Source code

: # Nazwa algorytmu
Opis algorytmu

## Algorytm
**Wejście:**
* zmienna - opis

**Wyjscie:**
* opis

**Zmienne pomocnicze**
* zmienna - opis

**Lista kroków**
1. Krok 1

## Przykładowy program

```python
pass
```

________

Work task
What is needed is an exact copy of the lines from the one containing "## Algorytm" through the last line of the records, and nothing else.

Response to this task
## Algorytm
**Wejście:**
* zmienna - opis

**Wyjscie:**
* opis

**Zmienne pomocnicze**
* zmienna - opis

**Lista kroków**
1. Krok 1

## Przykładowy program

```python
pass
```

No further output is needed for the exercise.